Le soleil est de retour à Amfilochia.

Le petit village de Vonitsa et son long pont qui relie une petite île à la berge.

A Aktion, une surprise nous attend : la route passe par un tunnel sous-marin de deux kilomètres, interdit aux cyclistes. Sauf que comme on se trouve sur l'un des côtés d'un golfe, le détour permettant d'éviter ce tunnel mesure 200 km... Heureusement, les agents postés devant le tunnel ont tout prévu : un coup de fil, et voilà une camionnette qui arrive, embarque nos vélos, et nous fait passer de l'autre côté. Le conducteur en a vu passer, des voyageurs à vélo, et le trajet est trop court pour entendre toutes ses histoires. 

 

A Preveza, on est accueilli par Ilias, qui nous offre un lit bienvenu chez lui. Il est instituteur, mais travaille cette année comme coordinateur pour la scolarisation des enfants migrants arrivés récemment dans la région. Entre les cours de norvégien en ligne et le basket, il vit à fond la caisse !

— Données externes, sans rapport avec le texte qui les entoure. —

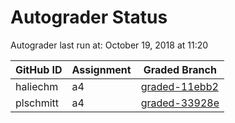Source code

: # Autograder Status
Autograder last run at: October 19, 2018 at 11:20

| GitHub ID | Assignment | Graded Branch |
|-----------|------------|---------------|
| haliechm | a4 | [graded-11ebb2](https://github.com/Fall2018COMP401-001/a4-haliechm/tree/graded-11ebb2) | 
| plschmitt | a4 | [graded-33928e](https://github.com/Fall2018COMP401-001/a4-plschmitt/tree/graded-33928e) | 
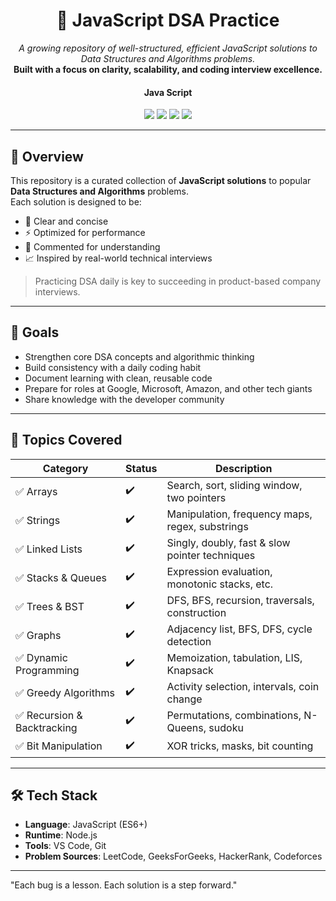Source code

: <h1 align="center">🧠 JavaScript DSA Practice</h1>
<p align="center">
  <i>A growing repository of well-structured, efficient JavaScript solutions to Data Structures and Algorithms problems.</i><br>
  <b>Built with a focus on clarity, scalability, and coding interview excellence.</b>
</p>
<h4 align= "center"> Java Script </h4>
<p align="center">
  <img src="https://img.shields.io/badge/Language-JavaScript-yellow?style=flat-square">
  <img src="https://img.shields.io/badge/Status-Active-brightgreen?style=flat-square">
  <img src="https://img.shields.io/badge/DSA-100%2B_Problems-blueviolet?style=flat-square">
  <img src="https://img.shields.io/badge/Maintainer-Suman%20Kar-orange?style=flat-square">
</p>

---

## 🚀 Overview

This repository is a curated collection of **JavaScript solutions** to popular **Data Structures and Algorithms** problems.  
Each solution is designed to be:

- 📌 Clear and concise  
- ⚡ Optimized for performance  
- 💬 Commented for understanding  
- 📈 Inspired by real-world technical interviews

> Practicing DSA daily is key to succeeding in product-based company interviews.

---

## 🎯 Goals

- Strengthen core DSA concepts and algorithmic thinking  
- Build consistency with a daily coding habit  
- Document learning with clean, reusable code  
- Prepare for roles at Google, Microsoft, Amazon, and other tech giants  
- Share knowledge with the developer community  

---

## 📂 Topics Covered

| Category                    | Status | Description                                      |
|-----------------------------|--------|--------------------------------------------------|
| ✅ Arrays                   | ✔️      | Search, sort, sliding window, two pointers       |
| ✅ Strings                  | ✔️      | Manipulation, frequency maps, regex, substrings  |
| ✅ Linked Lists             | ✔️      | Singly, doubly, fast & slow pointer techniques    |
| ✅ Stacks & Queues          | ✔️      | Expression evaluation, monotonic stacks, etc.     |
| ✅ Trees & BST              | ✔️      | DFS, BFS, recursion, traversals, construction     |
| ✅ Graphs                   | ✔️      | Adjacency list, BFS, DFS, cycle detection         |
| ✅ Dynamic Programming      | ✔️      | Memoization, tabulation, LIS, Knapsack            |
| ✅ Greedy Algorithms        | ✔️      | Activity selection, intervals, coin change        |
| ✅ Recursion & Backtracking | ✔️      | Permutations, combinations, N-Queens, sudoku      |
| ✅ Bit Manipulation         | ✔️      | XOR tricks, masks, bit counting                   |

---

## 🛠 Tech Stack

- **Language**: JavaScript (ES6+)
- **Runtime**: Node.js
- **Tools**: VS Code, Git
- **Problem Sources**: LeetCode, GeeksForGeeks, HackerRank, Codeforces

---


"Each bug is a lesson. Each solution is a step forward."

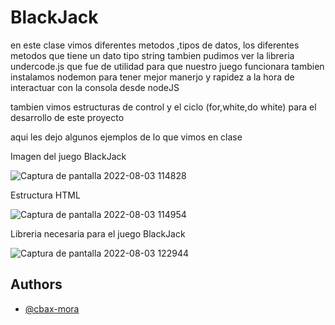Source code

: # BlackJack 

en este clase vimos diferentes metodos ,tipos de datos, los diferentes metodos que tiene un dato tipo string 
tambien pudimos ver la libreria undercode.js que fue de utilidad para que nuestro juego funcionara 
tambien instalamos nodemon para tener mejor manerjo y rapidez a la hora de interactuar con la consola desde nodeJS

tambien vimos estructuras de control y el ciclo (for,white,do white) para el desarrollo de este proyecto

aqui les dejo algunos ejemplos de lo que vimos en clase

Imagen del juego BlackJack

![Captura de pantalla 2022-08-03 114828](https://user-images.githubusercontent.com/57981697/182605559-9a0251ef-e9ae-42cb-a9cc-4291442de379.png)

Estructura HTML

![Captura de pantalla 2022-08-03 114954](https://user-images.githubusercontent.com/57981697/182607795-6bcf205f-a8b5-4a0d-af44-68310f782c6b.png)

Libreria necesaria para el juego BlackJack

![Captura de pantalla 2022-08-03 122944](https://user-images.githubusercontent.com/57981697/182608114-7a5dc570-264b-4c2f-9360-ff97fdcb7fcd.png)

## Authors

- [@cbax-mora](https://github.com/cbax-mora)
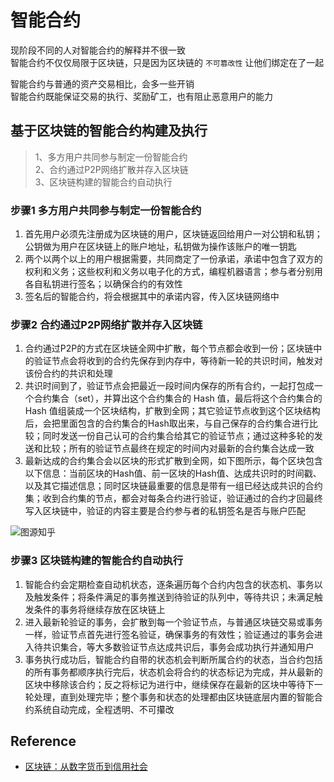 # 智能合约

现阶段不同的人对智能合约的解释并不很一致  
智能合约不仅仅局限于区块链，只是因为区块链的 `不可篡改性` 让他们绑定在了一起  

智能合约与普通的资产交易相比，会多一些开销  
智能合约既能保证交易的执行、奖励矿工，也有阻止恶意用户的能力  


## 基于区块链的智能合约构建及执行

> 1、多方用户共同参与制定一份智能合约  
> 2、合约通过P2P网络扩散并存入区块链  
> 3、区块链构建的智能合约自动执行  


### 步骤1 多方用户共同参与制定一份智能合约
  
1. 首先用户必须先注册成为区块链的用户，区块链返回给用户一对公钥和私钥；公钥做为用户在区块链上的账户地址，私钥做为操作该账户的唯一钥匙  
2. 两个以两个以上的用户根据需要，共同商定了一份承诺，承诺中包含了双方的权利和义务；这些权利和义务以电子化的方式，编程机器语言；参与者分别用各自私钥进行签名；以确保合约的有效性  
3. 签名后的智能合约，将会根据其中的承诺内容，传入区块链网络中  

### 步骤2 合约通过P2P网络扩散并存入区块链

1. 合约通过P2P的方式在区块链全网中扩散，每个节点都会收到一份；区块链中的验证节点会将收到的合约先保存到内存中，等待新一轮的共识时间，触发对该份合约的共识和处理  
2. 共识时间到了，验证节点会把最近一段时间内保存的所有合约，一起打包成一个合约集合（set），并算出这个合约集合的 Hash 值，最后将这个合约集合的 Hash 值组装成一个区块结构，扩散到全网；其它验证节点收到这个区块结构后，会把里面包含的合约集合的Hash取出来，与自己保存的合约集合进行比较；同时发送一份自己认可的合约集合给其它的验证节点；通过这种多轮的发送和比较；所有的验证节点最终在规定的时间内对最新的合约集合达成一致  
3. 最新达成的合约集合会以区块的形式扩散到全网，如下图所示，每个区块包含以下信息：当前区块的Hash值、前一区块的Hash值、达成共识时的时间戳、以及其它描述信息；同时区块链最重要的信息是带有一组已经达成共识的合约集；收到合约集的节点，都会对每条合约进行验证，验证通过的合约才回最终写入区块链中，验证的内容主要是合约参与者的私钥签名是否与账户匹配  

![图源知乎](https://pic3.zhimg.com/50/2180c00f2e7b309024ca9271b37d54c8_hd.jpg)

### 步骤3 区块链构建的智能合约自动执行

1. 智能合约会定期检查自动机状态，逐条遍历每个合约内包含的状态机、事务以及触发条件；将条件满足的事务推送到待验证的队列中，等待共识；未满足触发条件的事务将继续存放在区块链上  
2. 进入最新轮验证的事务，会扩散到每一个验证节点，与普通区块链交易或事务一样，验证节点首先进行签名验证，确保事务的有效性；验证通过的事务会进入待共识集合，等大多数验证节点达成共识后，事务会成功执行并通知用户  
3. 事务执行成功后，智能合约自带的状态机会判断所属合约的状态，当合约包括的所有事务都顺序执行完后，状态机会将合约的状态标记为完成，并从最新的区块中移除该合约；反之将标记为进行中，继续保存在最新的区块中等待下一轮处理，直到处理完毕；整个事务和状态的处理都由区块链底层内置的智能合约系统自动完成，全程透明、不可攥改  


## Reference

* [区块链：从数字货币到信用社会](http://book.8btc.com/blockchain-credit)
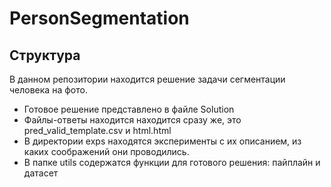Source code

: # PersonSegmentation

## Структура

В данном репозитории находится решение задачи сегментации человека на фото. 

- Готовое решение представлено в файле Solution
- Файлы-ответы находится находится сразу же, это pred_valid_template.csv и html.html
- В директории exps находятся эксперименты с их описанием, из каких соображений они проводились.
- В папке utils содержатся функции для готового решения: пайплайн и датасет  
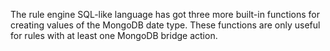 The rule engine SQL-like language has got three more built-in functions for creating values of the MongoDB date type. These functions are only useful for rules with at least one MongoDB bridge action.

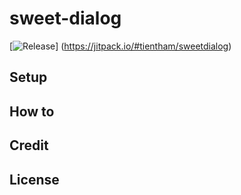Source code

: # sweet-dialog
[![Release](https://jitpack.io/v/User/Repo.svg)]
(https://jitpack.io/#tientham/sweetdialog)

## Setup

## How to

## Credit

## License





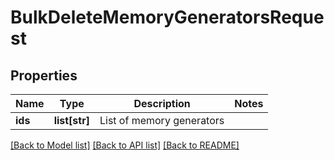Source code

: # BulkDeleteMemoryGeneratorsRequest

## Properties
Name | Type | Description | Notes
------------ | ------------- | ------------- | -------------
**ids** | **list[str]** | List of memory generators | 

[[Back to Model list]](../README.md#documentation-for-models) [[Back to API list]](../README.md#documentation-for-api-endpoints) [[Back to README]](../README.md)


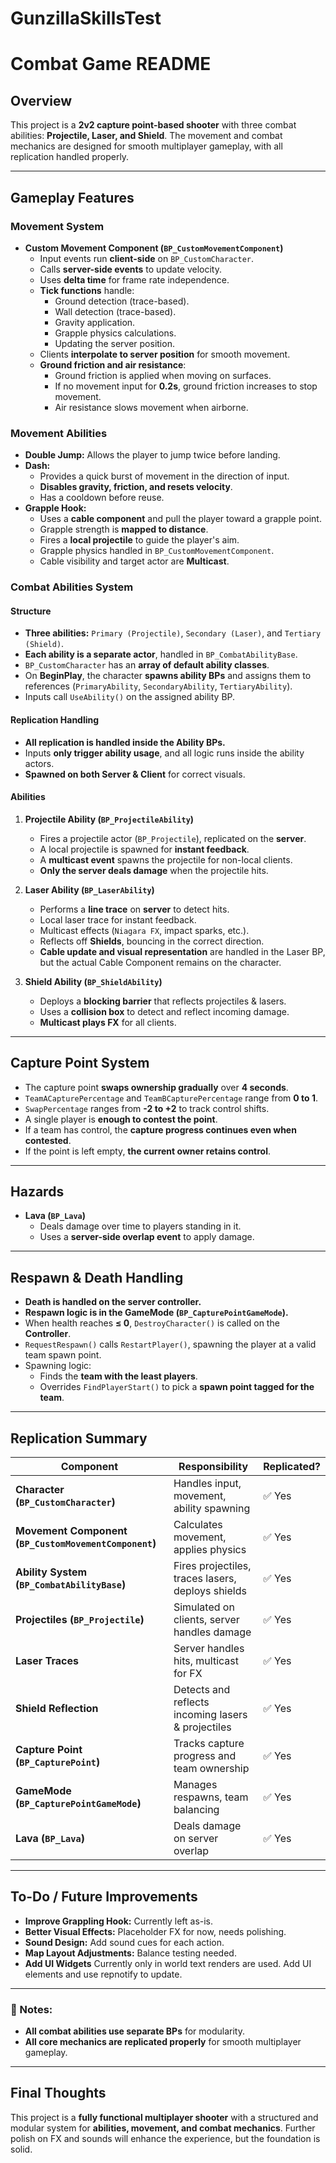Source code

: # GunzillaSkillsTest
 
# Combat Game README

## Overview
This project is a **2v2 capture point-based shooter** with three combat abilities: **Projectile, Laser, and Shield**. The movement and combat mechanics are designed for smooth multiplayer gameplay, with all replication handled properly.

---

## **Gameplay Features**
### **Movement System**
- **Custom Movement Component (`BP_CustomMovementComponent`)**
  - Input events run **client-side** on `BP_CustomCharacter`.
  - Calls **server-side events** to update velocity.
  - Uses **delta time** for frame rate independence.
  - **Tick functions** handle:
    - Ground detection (trace-based).
    - Wall detection (trace-based).
    - Gravity application.
    - Grapple physics calculations.
    - Updating the server position.
  - Clients **interpolate to server position** for smooth movement.
  - **Ground friction and air resistance**:
    - Ground friction is applied when moving on surfaces.
    - If no movement input for **0.2s**, ground friction increases to stop movement.
    - Air resistance slows movement when airborne.

### **Movement Abilities**
- **Double Jump:** Allows the player to jump twice before landing.
- **Dash:**
  - Provides a quick burst of movement in the direction of input.
  - **Disables gravity, friction, and resets velocity**.
  - Has a cooldown before reuse.
- **Grapple Hook:**
  - Uses a **cable component** and pull the player toward a grapple point.
  - Grapple strength is **mapped to distance**.
  - Fires a **local projectile** to guide the player's aim.
  - Grapple physics handled in `BP_CustomMovementComponent`.
  - Cable visibility and target actor are **Multicast**.

### **Combat Abilities System**
#### **Structure**
- **Three abilities:** `Primary (Projectile)`, `Secondary (Laser)`, and `Tertiary (Shield)`.
- **Each ability is a separate actor**, handled in `BP_CombatAbilityBase`.
- `BP_CustomCharacter` has an **array of default ability classes**.
- On **BeginPlay**, the character **spawns ability BPs** and assigns them to references (`PrimaryAbility`, `SecondaryAbility`, `TertiaryAbility`).
- Inputs call `UseAbility()` on the assigned ability BP.

#### **Replication Handling**
- **All replication is handled inside the Ability BPs.**
- Inputs **only trigger ability usage**, and all logic runs inside the ability actors.
- **Spawned on both Server & Client** for correct visuals.

#### **Abilities**
1. **Projectile Ability (`BP_ProjectileAbility`)**
   - Fires a projectile actor (`BP_Projectile`), replicated on the **server**.
   - A local projectile is spawned for **instant feedback**.
   - A **multicast event** spawns the projectile for non-local clients.
   - **Only the server deals damage** when the projectile hits.

2. **Laser Ability (`BP_LaserAbility`)**
   - Performs a **line trace** on **server** to detect hits.
   - Local laser trace for instant feedback.
   - Multicast effects (`Niagara FX`, impact sparks, etc.).
   - Reflects off **Shields**, bouncing in the correct direction.
   - **Cable update and visual representation** are handled in the Laser BP, but the actual Cable Component remains on the character.

3. **Shield Ability (`BP_ShieldAbility`)**
   - Deploys a **blocking barrier** that reflects projectiles & lasers.
   - Uses a **collision box** to detect and reflect incoming damage.
   - **Multicast plays FX** for all clients.

---

## **Capture Point System**
- The capture point **swaps ownership gradually** over **4 seconds**.
- `TeamACapturePercentage` and `TeamBCapturePercentage` range from **0 to 1**.
- `SwapPercentage` ranges from **-2 to +2** to track control shifts.
- A single player is **enough to contest the point**.
- If a team has control, the **capture progress continues even when contested**.
- If the point is left empty, **the current owner retains control**.

---

## **Hazards**
- **Lava (`BP_Lava`)**
  - Deals damage over time to players standing in it.
  - Uses a **server-side overlap event** to apply damage.

---

## **Respawn & Death Handling**
- **Death is handled on the server controller.**
- **Respawn logic is in the GameMode (`BP_CapturePointGameMode`).**
- When health reaches **≤ 0**, `DestroyCharacter()` is called on the **Controller**.
- `RequestRespawn()` calls `RestartPlayer()`, spawning the player at a valid team spawn point.
- Spawning logic:
  - Finds the **team with the least players**.
  - Overrides `FindPlayerStart()` to pick a **spawn point tagged for the team**.

---

## **Replication Summary**
| Component           | Responsibility                                   | Replicated? |
|--------------------|----------------------------------------------|-------------|
| **Character (`BP_CustomCharacter`)** | Handles input, movement, ability spawning | ✅ Yes |
| **Movement Component (`BP_CustomMovementComponent`)** | Calculates movement, applies physics | ✅ Yes |
| **Ability System (`BP_CombatAbilityBase`)** | Fires projectiles, traces lasers, deploys shields | ✅ Yes |
| **Projectiles (`BP_Projectile`)** | Simulated on clients, server handles damage | ✅ Yes |
| **Laser Traces** | Server handles hits, multicast for FX | ✅ Yes |
| **Shield Reflection** | Detects and reflects incoming lasers & projectiles | ✅ Yes |
| **Capture Point (`BP_CapturePoint`)** | Tracks capture progress and team ownership | ✅ Yes |
| **GameMode (`BP_CapturePointGameMode`)** | Manages respawns, team balancing | ✅ Yes |
| **Lava (`BP_Lava`)** | Deals damage on server overlap | ✅ Yes |

---

## **To-Do / Future Improvements**
- **Improve Grappling Hook:** Currently left as-is.
- **Better Visual Effects:** Placeholder FX for now, needs polishing.
- **Sound Design:** Add sound cues for each action.
- **Map Layout Adjustments:** Balance testing needed.
- **Add UI Widgets** Currently only in world text renders are used. Add UI elements and use repnotify to update.

---
### **📌 Notes:**
- **All combat abilities use separate BPs** for modularity.
- **All core mechanics are replicated properly** for smooth multiplayer gameplay.

---
## **Final Thoughts**
This project is a **fully functional multiplayer shooter** with a structured and modular system for **abilities, movement, and combat mechanics**. Further polish on FX and sounds will enhance the experience, but the foundation is solid.

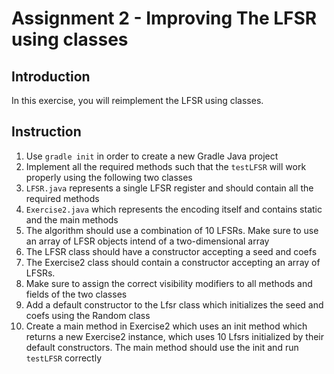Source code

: # Assignment 2 - Improving The LFSR using classes

## Introduction

In this exercise, you will reimplement the LFSR using classes.

## Instruction

1. Use `gradle init` in order to create a new Gradle Java project
2. Implement all the required methods such that the `testLFSR` will work properly using the following two classes
  1. `LFSR.java` represents a single LFSR register and should contain all the required methods
  2. `Exercise2.java` which represents the encoding itself and contains static and the main methods
3. The algorithm should use a combination of 10 LFSRs. Make sure to use an array of LFSR objects intend of a two-dimensional array
4. The LFSR class should have a constructor accepting a seed and coefs
5. The Exercise2 class should contain a constructor accepting an array of LFSRs.
6. Make sure to assign the correct visibility modifiers to all methods and fields of the two classes
7. Add a default constructor to the Lfsr class which initializes the seed and coefs using the Random class
8. Create a main method in Exercise2 which uses an init method which returns a new Exercise2 instance, which uses 10 Lfsrs initialized by their default constructors. The main method should use the init
   and run `testLFSR` correctly
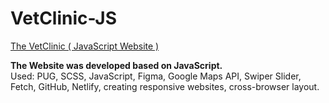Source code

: # VetClinic-JS
<a href="https://admirable-gaufre-6349bc.netlify.app/">The VetClinic ( JavaScript Website )</a>
<div><b>The Website was developed based on JavaScript.</b>
<br/>
Used: PUG, SCSS, JavaScript, Figma, Google Maps API, Swiper Slider, Fetch, GitHub, Netlify, creating responsive websites, cross-browser layout.</div>
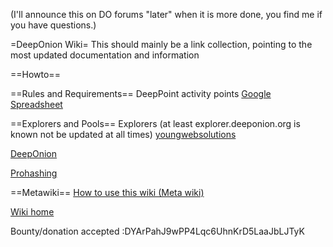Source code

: (I'll announce this on DO forums "later" when it is more done, you find me if you have questions.)

=DeepOnion Wiki=
This should mainly be a link collection, pointing to the most updated documentation and information

==Howto==


==Rules and Requirements==
DeepPoint activity points
[Google Spreadsheet](https://docs.google.com/spreadsheets/d/1tmT5frUmr5dSDAm44Bl3QUA_QeQOEuLeaQ7JupbySvQ/edit#gid=1646697783)

==Explorers and Pools==
Explorers (at least explorer.deeponion.org is known not be updated at all times)
[youngwebsolutions](http://onionexplorer.youngwebsolutions.com:3001/)

[DeepOnion](http://explorer.deeponion.org)

[Prohashing](https://prohashing.com/explorer/Deeponion/)




==Metawiki==
[How to use this wiki (Meta wiki)](docs/README.md)

[Wiki home](docs/HOME.md)


Bounty/donation accepted :DYArPahJ9wPP4Lqc6UhnKrD5LaaJbLJTyK

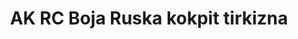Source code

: ---
layout: product
title: "AK RC Boja Ruska kokpit tirkizna"
price: "330" 
desc: "Acrylic Laquer 10mL"
img_path: "/assets/img/RC206.jpg"
brand: "AK "
available: true
special_offer: false
new: false
soon: false
cat: "020000"
subcat: "020200"
subsubcat: "020201"
sifra: "RC206"
popular: false
---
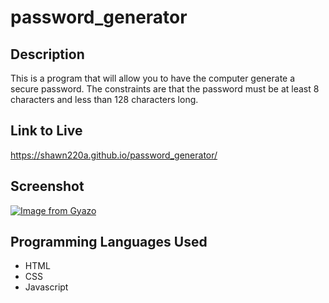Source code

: # password_generator

## Description

This is a program that will allow you to have the computer generate a secure password. The constraints are that the password must be at least 8 characters and less than 128 characters long.

## Link to Live

https://shawn220a.github.io/password_generator/

## Screenshot

[![Image from Gyazo](https://i.gyazo.com/71a85d7282e3634dc06e69ca412758a5.png)](https://gyazo.com/71a85d7282e3634dc06e69ca412758a5)

## Programming Languages Used

* HTML
* CSS
* Javascript
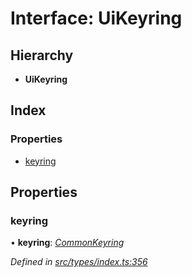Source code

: # Interface: UiKeyring

## Hierarchy

* **UiKeyring**

## Index

### Properties

* [keyring](uikeyring.md#keyring)

## Properties

###  keyring

• **keyring**: *[CommonKeyring](../globals.md#commonkeyring)*

*Defined in [src/types/index.ts:356](https://github.com/PolymathNetwork/polymesh-sdk/blob/5266b72/src/types/index.ts#L356)*
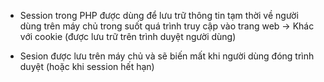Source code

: - Session trong PHP được dùng để lưu trữ thông tin tạm thời về người dùng trên máy chủ trong suốt quá trình truy cập vào trang web
-> Khác với cookie (được lưu trữ trên trình duyệt người dùng)

- Sesion được lưu trên máy chủ và sẽ biến mất khi người dùng đóng trình duyệt (hoặc khi session hết hạn)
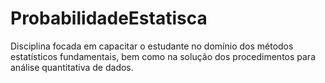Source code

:# ProbabilidadeEstatisca
Disciplina focada em capacitar o estudante no domínio dos métodos estatísticos fundamentais, bem como na solução dos procedimentos para análise quantitativa de dados.
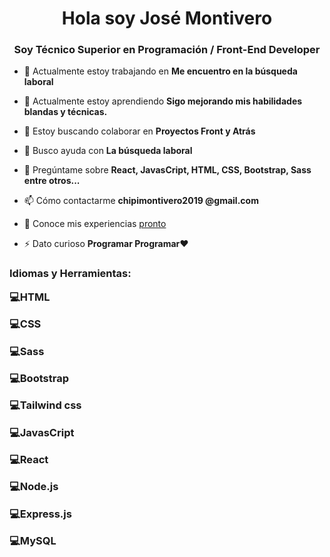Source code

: <h1 align="center">Hola soy José Montivero</h1>
<h3 align="center">Soy Técnico Superior en Programación / Front-End Developer</h3>

- 🔭 Actualmente estoy trabajando en **Me encuentro en la búsqueda laboral**

- 🌱 Actualmente estoy aprendiendo **Sigo mejorando mis habilidades blandas y técnicas.**

- 👯 Estoy buscando colaborar en **Proyectos Front y Atrás**

- 🤝 Busco ayuda con **La búsqueda laboral**

- 💬 Pregúntame sobre **React, JavasCript, HTML, CSS, Bootstrap, Sass entre otros...**

- 📫 Cómo contactarme **chipimontivero2019 @gmail.com**

- 📄 Conoce mis experiencias [pronto](pronto)

- ⚡ Dato curioso **Programar Programar❤**


<h3 align="left">Idiomas y Herramientas:</ h3>
<p align="left">
💻HTML

💻CSS

💻Sass

💻Bootstrap
  
💻Tailwind css

💻JavasCript

💻React
  
💻Node.js

💻Express.js
  
💻MySQL
</p>
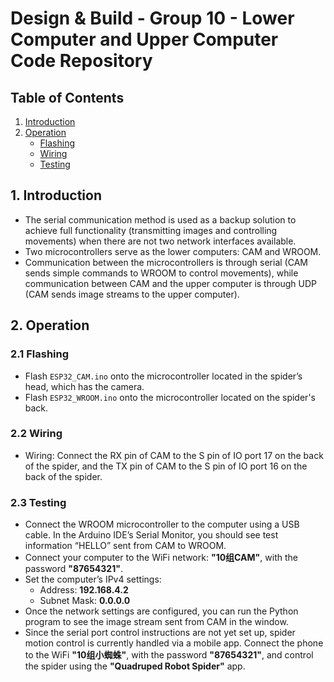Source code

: # Design & Build - Group 10 - Lower Computer and Upper Computer Code Repository

## Table of Contents

1. [Introduction](#introduction)
2. [Operation](#operation)
   - [Flashing](#21-flashing)
   - [Wiring](#22-wiring)
   - [Testing](#23-testing)

## 1. Introduction

- The serial communication method is used as a backup solution to achieve full functionality (transmitting images and controlling movements) when there are not two network interfaces available.
- Two microcontrollers serve as the lower computers: CAM and WROOM.
- Communication between the microcontrollers is through serial (CAM sends simple commands to WROOM to control movements), while communication between CAM and the upper computer is through UDP (CAM sends image streams to the upper computer).

## 2. Operation

### 2.1 Flashing

- Flash `ESP32_CAM.ino` onto the microcontroller located in the spider’s head, which has the camera.
- Flash `ESP32_WROOM.ino` onto the microcontroller located on the spider's back.

### 2.2 Wiring

- Wiring: Connect the RX pin of CAM to the S pin of IO port 17 on the back of the spider, and the TX pin of CAM to the S pin of IO port 16 on the back of the spider.

### 2.3 Testing

- Connect the WROOM microcontroller to the computer using a USB cable. In the Arduino IDE’s Serial Monitor, you should see test information “HELLO” sent from CAM to WROOM.
- Connect your computer to the WiFi network: **"10组CAM"**, with the password **"87654321"**.
- Set the computer’s IPv4 settings:
  - Address: **192.168.4.2**
  - Subnet Mask: **0.0.0.0**
- Once the network settings are configured, you can run the Python program to see the image stream sent from CAM in the window.
- Since the serial port control instructions are not yet set up, spider motion control is currently handled via a mobile app. Connect the phone to the WiFi **"10组小蜘蛛"**, with the password **"87654321"**, and control the spider using the **"Quadruped Robot Spider"** app.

Après quelques jours de pluie torrentielle, où on s'abrite comme on peut (ci-dessus par exemple, on essaie de créer une petite ambiance estivale mais il pleut des cordes à quelques mètres), on arrive enfin à Igoumenitsa. On n'est qu'à quelques dizaines de kilomètres de l'Albanie, où l'on était quelques mois plus tôt. Eleni nous accueille pour une nuit, pour on quitte la Grèce pour rejoindre l'Italie, en espérant que l'hiver sera plus doux de l'autre côté de l'Adriatique...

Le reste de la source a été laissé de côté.